Soft life culture is now colliding with actual life. Salaries and day to day expenses don’t match Instagram’s perfection. The result is resentment. Because love shouldn’t come with filters. Yet, here we are, swiping and negotiating in the shadow of someone else’s carefully edited highlight reel.

Exit transactional relationships, enter the era of situationship economics. These are half relationships that are undefined and casual, but often financially intertwined. They are the relationships where you date for a whole year without knowing your partner’s second name or any of his family members. Babe is enough, right? And these have now become the norm. They are a common strategy for navigating modern romance in Kenya.

Why commit fully when the cost is high, expectations are sky-rocketing and every outing comes with a bill? Situationships are complicated. They can be flings, they can be the term also that replaced “friends with benefits.” In Jada Smith’s famous words, they are entanglements. The lines are blurry. They can also indicate open relationships. Situationships allow people to enjoy companionship without the full financial or emotional burden of a traditional relationship. It’s a survival tactic where you share rides, split meals, “Netflix and chill” together but keep the freedom to exit if things get too complicated.

Yet, even in situationships money still dictates the rules, a subtle reminder that even when labels are removed, economics remain at the core. It’s no wonder then that emotional intimacy now seems to be taking a backseat. Conversations about feelings or future plans are often overshadowed by practical concerns like “Can you pay your share?” In worse case scenarios, “Does your lifestyle match my Instagram aesthetic?”

I know people in situationships that still long for genuine connection. People who still crave laughter over coffee and late night heart to hearts. Who doesn’t want reassurance that they’re valued beyond their bank balance? Men might act indifferent , but deep down we all know they do. Everybody does. So where does all this leave Kenyan dating? With fare debates, soft life expectations and situationship economics, it’s easy to feel like romance has become non-existent.

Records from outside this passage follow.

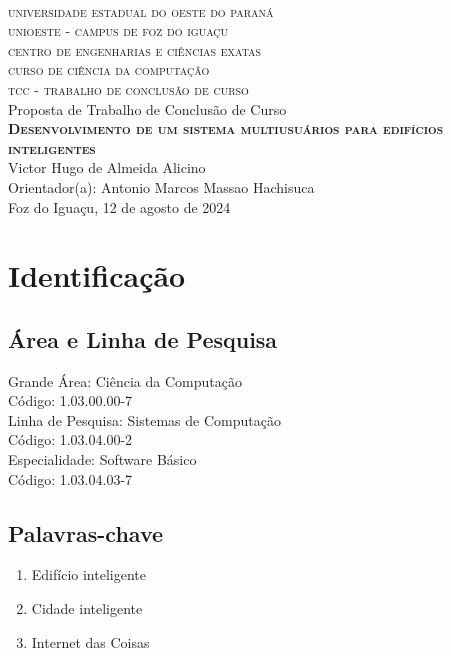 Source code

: \documentclass[
	12pt,				%
	a4paper,			%
	english,			%
	brazil,				%
	]{article}
\begin{document}
\begin{center}

	\textsc{
		\large
			\\universidade estadual do oeste do paraná
			\\unioeste - campus de foz do iguaçu
			\\centro de engenharias e ciências exatas
			\\curso de ciência da computação
			\\[1 cm]tcc - trabalho de conclusão de curso
	}
	\\
	[4 cm]
	\large Proposta de Trabalho de Conclusão de Curso
    \\
	\textbf{
	    \textsc{Desenvolvimento de um sistema multiusuários para edifícios inteligentes}
    }
	\\[5 cm]Victor Hugo de Almeida Alicino
    \\Orientador(a): Antonio Marcos Massao Hachisuca
    \\[2 cm]Foz do Iguaçu, 12 de agosto de 2024
    
\end{center}

\thispagestyle{empty}

\section{Identificação}
    
    \subsection{Área e Linha de Pesquisa} 
        \noindent Grande Área: Ciência da Computação
        \\Código: 1.03.00.00-7
    	\\[1 cm]Linha de Pesquisa: Sistemas de Computação  
    	\\Código: 1.03.04.00-2
    	\\[1 cm]Especialidade: Software Básico
    	\\Código: 1.03.04.03-7
    	
    	
    \subsection{Palavras-chave}

        \begin{enumerate}
        	\item Edifício inteligente
        	\item Cidade inteligente
        	\item Internet das Coisas
        \end{enumerate}
\end{document}
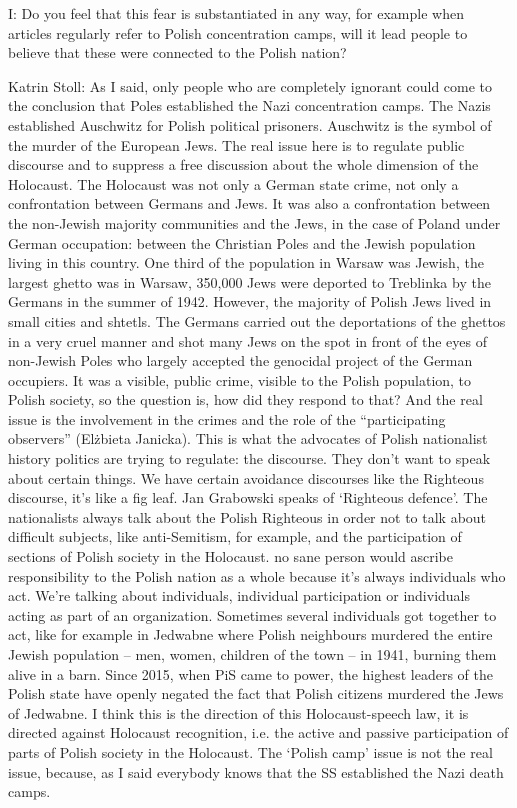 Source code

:  

I: Do you feel that this fear is substantiated in any way, for example when articles regularly refer to Polish concentration camps, will it lead people to believe that these were connected to the Polish nation? 

 

Katrin Stoll: As I said, only people who are completely ignorant could come to the conclusion that Poles established the Nazi concentration camps. The Nazis established Auschwitz for Polish political prisoners. Auschwitz is the symbol of the murder of the European Jews. The real issue here is to regulate public discourse and to suppress a free discussion about the whole dimension of the Holocaust. The Holocaust was not only a German state crime, not only a confrontation between Germans and Jews. It was also a confrontation between the non-Jewish majority communities and the Jews, in the case of Poland under German occupation: between the Christian Poles and the Jewish population living in this country. One third of the population in Warsaw was Jewish, the largest ghetto was in Warsaw, 350,000 Jews were deported to Treblinka by the Germans in the summer of 1942. However, the majority of Polish Jews lived in small cities and shtetls. The Germans carried out the deportations of the ghettos in a very cruel manner and shot many Jews on the spot in front of the eyes of non-Jewish Poles who largely accepted the genocidal project of the German occupiers. It was a visible, public crime, visible to the Polish population, to Polish society, so the question is, how did they respond to that?  And the real issue is the involvement in the crimes and the role of the “participating observers” (Elżbieta Janicka). This is what the advocates of Polish nationalist history politics are trying to regulate: the discourse. They don’t want to speak about certain things. We have certain avoidance discourses like the Righteous discourse, it’s like a fig leaf. Jan Grabowski speaks of ‘Righteous defence’. The nationalists always talk about the Polish Righteous in order not to talk about difficult subjects, like anti-Semitism, for example, and the participation of sections of Polish society in the Holocaust. no sane person would ascribe responsibility to the Polish nation as a whole because it’s always individuals who act. We’re talking about individuals, individual participation or individuals acting as part of an organization. Sometimes several individuals got together to act, like for example in Jedwabne where Polish neighbours murdered the entire Jewish population – men, women, children of the town – in 1941, burning them alive in a barn. Since 2015, when PiS came to power, the highest leaders of the Polish state have openly negated the fact that Polish citizens murdered the Jews of Jedwabne. I think this is the direction of this Holocaust-speech law, it is directed against Holocaust recognition, i.e. the active and passive participation of parts of Polish society in the Holocaust. The ‘Polish camp’ issue is not the real issue, because, as I said everybody knows that the SS established the Nazi death camps. 

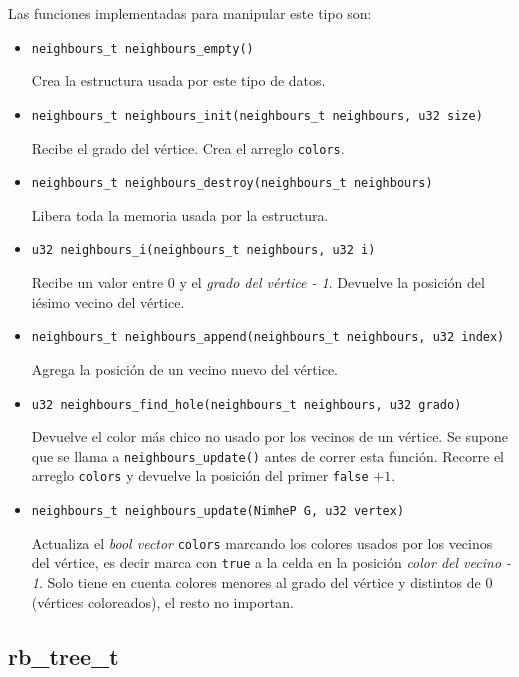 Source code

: \documentclass[11pt]{article}   	%
\begin{document}
Las funciones implementadas para manipular este tipo son:
\begin{itemize}
\item \texttt{neighbours\_t neighbours\_empty()}

Crea la estructura usada por este tipo de datos.

\item \texttt{neighbours\_t neighbours\_init(neighbours\_t neighbours, u32 size)}

Recibe el grado del vértice. Crea el arreglo \texttt{colors}.

\item \texttt{neighbours\_t neighbours\_destroy(neighbours\_t neighbours)}

Libera toda la memoria usada por la estructura.

\item \texttt{u32 neighbours\_i(neighbours\_t neighbours, u32 i)}

Recibe un valor entre 0 y el \emph{grado del vértice - 1}. Devuelve la posición del
iésimo vecino del vértice.

\item \texttt{neighbours\_t neighbours\_append(neighbours\_t neighbours, u32 index)}

Agrega la posición de un vecino nuevo del vértice.

\item \texttt{u32 neighbours\_find\_hole(neighbours\_t neighbours, u32 grado)}

Devuelve el color más chico no usado por los vecinos de un vértice. Se supone
que se llama a \texttt{neighbours\_update()} antes de correr esta función.
Recorre el arreglo \texttt{colors} y devuelve la posición del primer
\texttt{false} $+ 1$.

\item \texttt{neighbours\_t neighbours\_update(NimheP G, u32 vertex)}

Actualiza el \emph{bool vector} \texttt{colors} marcando los colores usados por
los vecinos del vértice, es decir marca con \texttt{true} a la celda en la
posición \emph{color del vecino - 1}. Solo tiene en cuenta colores menores al
grado del vértice y distintos de 0 (vértices coloreados), el resto no importan.
\end{itemize}

\subsection{rb\_tree\_t}
\end{document}
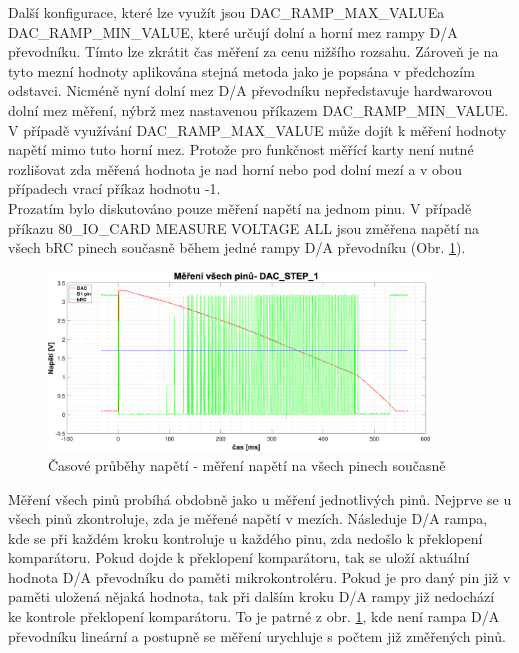 Další konfigurace, které lze využít jsou DAC\_RAMP\_MAX\_VALUE\linebreak a DAC\_RAMP\_MIN\_VALUE,
které určují dolní a horní mez rampy D/A převodníku. Tímto lze zkrátit čas měření za cenu nižšího rozsahu.
Zároveň je na tyto mezní hodnoty aplikována stejná metoda jako je popsána v předchozím odstavci. Nicméně nyní dolní mez D/A převodníku nepředstavuje hardwarovou dolní mez měření,
nýbrž mez nastavenou příkazem DAC\_RAMP\_MIN\_VALUE. V případě využívání DAC\_RAMP\_MAX\_VALUE může dojít k měření hodnoty napětí mimo tuto horní mez. Protože pro funkčnost měřící karty není
nutné rozlišovat zda měřená hodnota je nad horní nebo pod dolní mezí a v obou případech vrací příkaz hodnotu -1.\\ 

Prozatím  bylo diskutováno pouze měření napětí na jednom pinu.
V případě \linebreak příkazu 80\_IO\_CARD MEASURE VOLTAGE ALL jsou změřena napětí na všech bRC pinech současně během jedné rampy
D/A převodníku (Obr. \ref{fig: bRC pin voltage measurement allpins}).

\begin{figure}[ht!]
    \centering
    \includegraphics[width = 0.9\textwidth]{obrazky/matlab_generated/all_pins.eps}
    \caption{Časové průběhy napětí - měření napětí na všech pinech současně}
    \label{fig: bRC pin voltage measurement allpins}
\end{figure}

Měření všech pinů probíhá obdobně jako u měření jednotlivých pinů. Nejprve se u všech pinů zkontroluje, zda je měřené napětí v mezích.
Následuje D/A rampa, kde se při každém kroku kontroluje u každého pinu, zda nedošlo k překlopení komparátoru. Pokud dojde k překlopení komparátoru,
tak se uloží aktuální hodnota D/A převodníku do paměti mikrokontroléru. Pokud je pro daný pin již v paměti uložená nějaká hodnota, tak při dalším
kroku D/A rampy již nedochází ke kontrole překlopení komparátoru. To je patrné z obr. \ref{fig: bRC pin voltage measurement allpins}, kde není rampa
D/A převodníku lineární a postupně se měření urychluje s počtem již změřených pinů.\\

Love, this beautiful feeling that was once spontaneous and messy (nostalgic enough yet?) now carries a price tag. And the rules keep shifting.

In short, modern dating in Kenya is evolving – some would say surviving – but the question that we cannot pretend to ignore anymore is whether we are negotiating love, or we are losing it. The answer might just depend on whether we remember to value the heart as much as the wallet.